Robert Bland Sanderson (February 25, 1825 – June 18, 1887) was an American businessman, farmer, rancher and politician from Columbia County, Wisconsin who represented part or all of Columbia County in the Wisconsin State Assembly and the Wisconsin State Senate at various times in the 1860s, before moving to Texas and becoming a prominent businessman in Tom Green County.

== Background ==
He was born in Slaidburn, West Riding of Yorkshire, England in 1825, and moved to the United States at the age of 23, arriving in New York City and moving on to Buffalo, New York, where he went into the slaughtering business for a couple of years. In 1850, he sold out and moved to Wisconsin, and became a farmer and rancher. In 1851, his younger brother Thomas Sanderson left Slaidburn and came to Wisconsin with his wife and children, joining his brother in Columbia County.

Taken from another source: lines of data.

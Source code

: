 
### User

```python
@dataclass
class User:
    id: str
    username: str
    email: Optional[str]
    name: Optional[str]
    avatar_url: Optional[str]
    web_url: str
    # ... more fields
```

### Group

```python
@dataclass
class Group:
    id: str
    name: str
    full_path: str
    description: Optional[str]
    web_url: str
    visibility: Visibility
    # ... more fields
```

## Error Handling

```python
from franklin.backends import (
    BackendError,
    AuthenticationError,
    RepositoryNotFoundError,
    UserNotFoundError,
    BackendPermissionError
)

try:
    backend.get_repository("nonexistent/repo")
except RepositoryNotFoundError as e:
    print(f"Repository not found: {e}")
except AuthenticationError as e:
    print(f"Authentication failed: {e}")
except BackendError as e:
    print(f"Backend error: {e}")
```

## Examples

In 1856, Robert Sanderson married Mary Currie, daughter of an immigrant from Scotland. From 1858 to 1860, he was on the town board of Springvale in Columbia County, serving in 1860 as its chairman. His brother Thomas was treasurer of Springvale in 1859.

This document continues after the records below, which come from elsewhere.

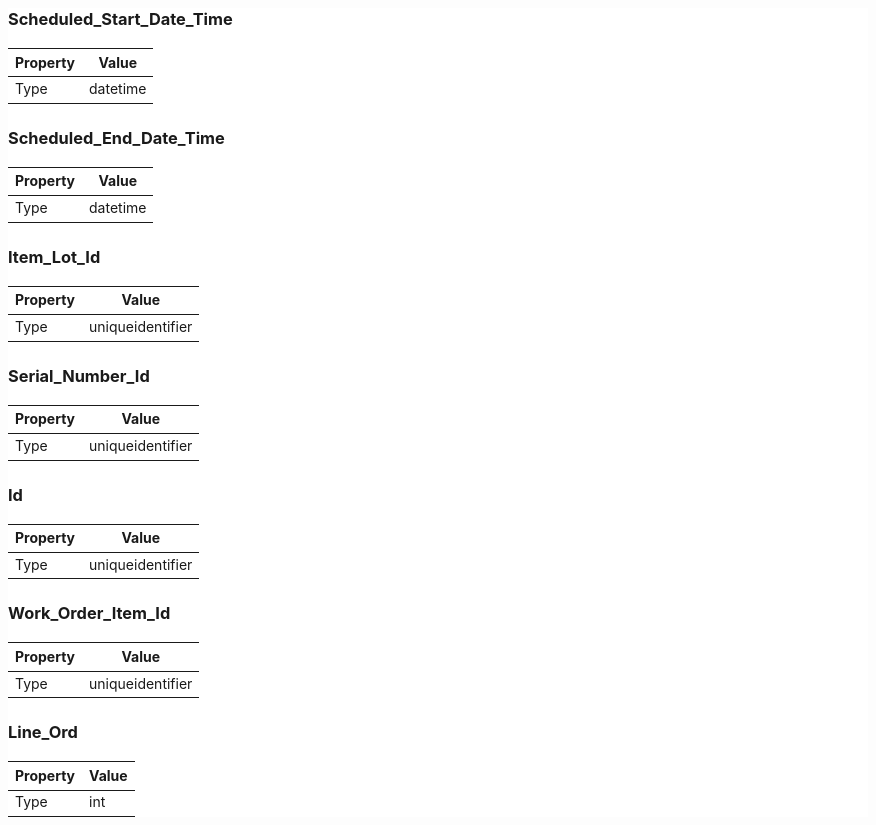 ### Scheduled_Start_Date_Time

| Property | Value |
| - | - |
|Type|datetime|

### Scheduled_End_Date_Time

| Property | Value |
| - | - |
|Type|datetime|

### Item_Lot_Id

| Property | Value |
| - | - |
|Type|uniqueidentifier|

### Serial_Number_Id

| Property | Value |
| - | - |
|Type|uniqueidentifier|

### Id

| Property | Value |
| - | - |
|Type|uniqueidentifier|

### Work_Order_Item_Id

| Property | Value |
| - | - |
|Type|uniqueidentifier|

### Line_Ord

| Property | Value |
| - | - |
|Type|int|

As of 1862, when he first appeared in the Assembly, he was 36 years of age, and had been in Wisconsin for 12 years; he was at that time a resident of Cambria, and a member of the Republican Party.

== Legislative service ==
He was first elected to the Assembly for the 1862 session, representing the 3rd Columbia County district (Courtland, Fort Winnebago, Marcellon, Randolph, Scott, Springvale and Wyocena, succeeding James H. Bonney (also a farmer and a Republican). He was assigned to the standing committee on railroads. He was succeeded in the 1863 term by Yates Ashley, a fellow Republican.

Sanderson (now living in Poynette) returned to the Assembly for the 1866 session, this time from the 2nd Columbia County district, succeeding Jesse Hand, another farmer and member of the Union Party (the label which the Republicans were using during this era). He was assigned to the committees on the expiration and re-enactment of laws; and on agriculture and manufactures.

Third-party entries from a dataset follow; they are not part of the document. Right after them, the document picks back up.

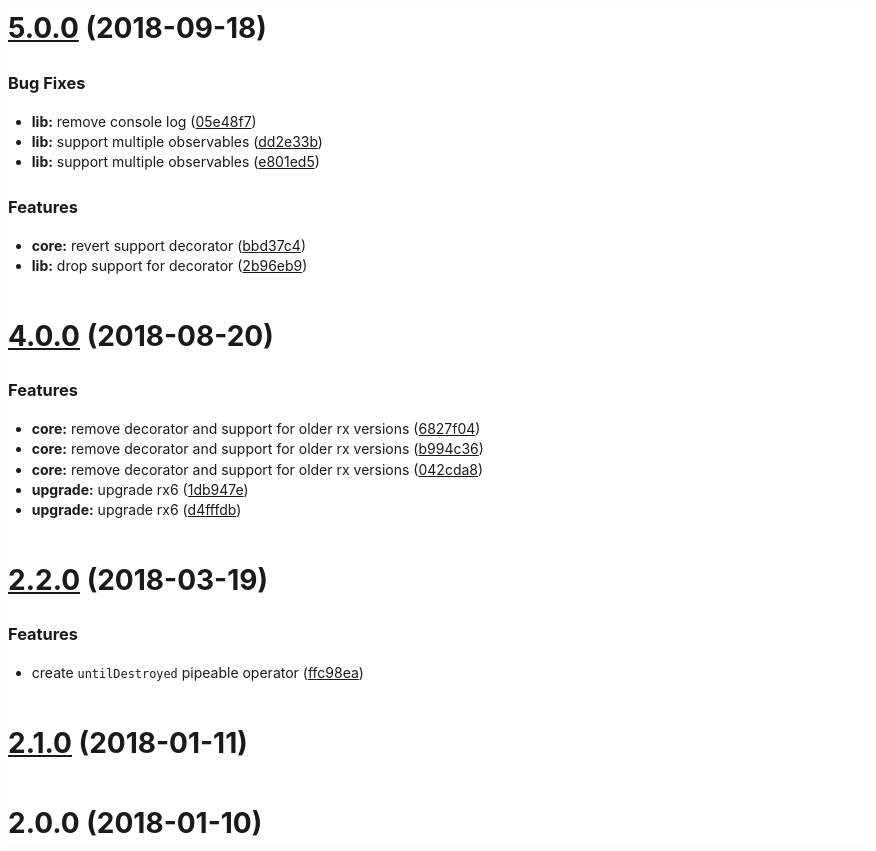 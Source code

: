 # [5.0.0](https://github.com/ngneat/until-destroy/compare/4.0.0...5.0.0) (2018-09-18)

### Bug Fixes

- **lib:** remove console log ([05e48f7](https://github.com/ngneat/until-destroy/commit/05e48f7f158d8c61c6c07837d9eb5a01d4981229))
- **lib:** support multiple observables ([dd2e33b](https://github.com/ngneat/until-destroy/commit/dd2e33b48c343ae4b815b49fbe6414eeba6e2bca))
- **lib:** support multiple observables ([e801ed5](https://github.com/ngneat/until-destroy/commit/e801ed5f0a114514fe792df987070947bd1c7a48))

### Features

- **core:** revert support decorator ([bbd37c4](https://github.com/ngneat/until-destroy/commit/bbd37c4601471c26dc5fa5dcec9e6d6448b2d96d))
- **lib:** drop support for decorator ([2b96eb9](https://github.com/ngneat/until-destroy/commit/2b96eb989e7725ef9243f3aad45bf88c5a18e7c1))

# [4.0.0](https://github.com/ngneat/until-destroy/compare/3.0.0...4.0.0) (2018-08-20)

### Features

- **core:** remove decorator and support for older rx versions ([6827f04](https://github.com/ngneat/until-destroy/commit/6827f048ab135342b93b1f119509dde011e6b61e))
- **core:** remove decorator and support for older rx versions ([b994c36](https://github.com/ngneat/until-destroy/commit/b994c36c2e69746085a6a8f0c8c3090417c7c24c))
- **core:** remove decorator and support for older rx versions ([042cda8](https://github.com/ngneat/until-destroy/commit/042cda8ed7abc9b7fad7c60a5929b7a30cc48142))
- **upgrade:** upgrade rx6 ([1db947e](https://github.com/ngneat/until-destroy/commit/1db947ee585a07763b8243dd952e9ca2585b821a))
- **upgrade:** upgrade rx6 ([d4fffdb](https://github.com/ngneat/until-destroy/commit/d4fffdbfe71cdeb58f3863ddd78c8c3e4b5f4d1c))

# [2.2.0](https://github.com/ngneat/until-destroy/compare/2.1.0...2.2.0) (2018-03-19)

### Features

- create `untilDestroyed` pipeable operator ([ffc98ea](https://github.com/ngneat/until-destroy/commit/ffc98eadd935ab72fd96f3e94e613cc231426792))

# [2.1.0](https://github.com/ngneat/until-destroy/compare/2.0.0...2.1.0) (2018-01-11)

# 2.0.0 (2018-01-10)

In 1867, Sanderson advanced to the Senate to represent the 25th Senate District (Columbia County) (he succeeded Jonathan Bowman in the Senate, and was succeeded in the Assembly by Ira Ford, both of the same party with himself); and was assigned to the committees on roads, bridges and ferries; and on engrossed bills. He was also a member of the Board of Regents for the University of Wisconsin. He returned in 1868, although by that time the Union Party label had been abandoned; he was assigned to the committees on privileges and elections; on agriculture; and on railroads (chairing the latter). He was re-appointed to a new term as a regent, and served in that capacity through 1873, including serving on the executive committee of the Board of Regents. He was succeeded in 1869 by fellow Republican William M. Griswold.

== After the legislature ==
By 1870, he had moved to "'76 Farm" in Dane County four miles outside of Madison, where he raised Clydesdales, shorthorn cattle and other livestock. In 1870, he was the unsuccessful candidate for the 2nd Assembly district of that County against Democrat Knudt Heimdahl, with 751 votes to Heidal's 858; his brother Thomas was elected to Robert's old 2nd Columbia County Assembly seat at that same election. In 1871, Robert was one of the directors of the Chicago and Superior Railroad Company. He was also involved in the creation of the Madison and Portage Railway.

== Gone to Texas ==
In 1876 Sanderson sold all his interests in Wisconsin and moved to Texas, whose climate and custom of free range husbandry suited his preferences. After a period as a sheep dealer in San Antonio, he joined his sons in a partnership with J. I. Case (like himself, a former Republican Wisconsin State Senator) and Eli Stilson, raising cattle and sheep. When the partnership dissolved, Case and Stilson took the cattle, and the Sandersons moved to San Angelo, where they continued mostly in the sheep business. When the San Angelo National Bank was organized, Sanderson was elected its president, and held that office until his death on June 18, 1887. He and Mary Currie Sanderson had four sons and two daughters.